=== TASK STATEMENT ===
The first line to keep is the one containing "- 🌱 I’m currently"; restate it and all lines after it through the end of the material, word for word and nothing else.

GIVEN INFORMATION START

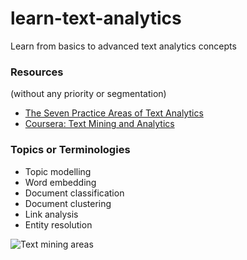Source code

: # learn-text-analytics
Learn from basics to advanced text analytics concepts

### Resources
(without any priority or segmentation)
- [The Seven Practice Areas of Text Analytics](http://cdn2.hubspot.net/hubfs/2176909/Whitepaper_The_Seven_Practice_Areas_of_Text_Analytics_Chapter_2_Excerpt.pdf)
- [Coursera: Text Mining and Analytics](https://www.coursera.org/learn/text-mining#syllabus)

### Topics or Terminologies
- Topic modelling
- Word embedding
- Document classification
- Document clustering
- Link analysis
- Entity resolution


![Text mining areas](https://www.instagram.com/p/BZDdMtllOX5/?taken-by=fellowdatascientist)
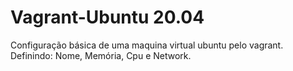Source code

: # Vagrant-Ubuntu 20.04
 Configuração básica de uma maquina virtual ubuntu pelo vagrant.
 Definindo: Nome, Memória, Cpu e Network.

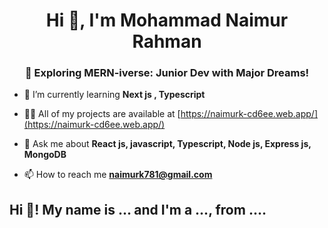 <h1 align="center">Hi 👋, I'm Mohammad Naimur Rahman</h1>
<h3 align="center">🌟 Exploring MERN-iverse: Junior Dev with Major Dreams!</h3>



- 🌱 I’m currently learning **Next js , Typescript**

- 👨‍💻 All of my projects are available at [https://naimurk-cd6ee.web.app/](https://naimurk-cd6ee.web.app/)

- 💬 Ask me about **React js, javascript, Typescript,  Node js, Express js, MongoDB**

- 📫 How to reach me **naimurk781@gmail.com**



<h2 align="left">Hi 👋! My name is ... and I'm a ..., from ....</h2>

GIVEN INFORMATION END

=== TASK SOLUTION ===
- 🌱 I’m currently learning **Next js , Typescript**

- 👨‍💻 All of my projects are available at [https://naimurk-cd6ee.web.app/](https://naimurk-cd6ee.web.app/)

- 💬 Ask me about **React js, javascript, Typescript,  Node js, Express js, MongoDB**

- 📫 How to reach me **naimurk781@gmail.com**



<h2 align="left">Hi 👋! My name is ... and I'm a ..., from ....</h2>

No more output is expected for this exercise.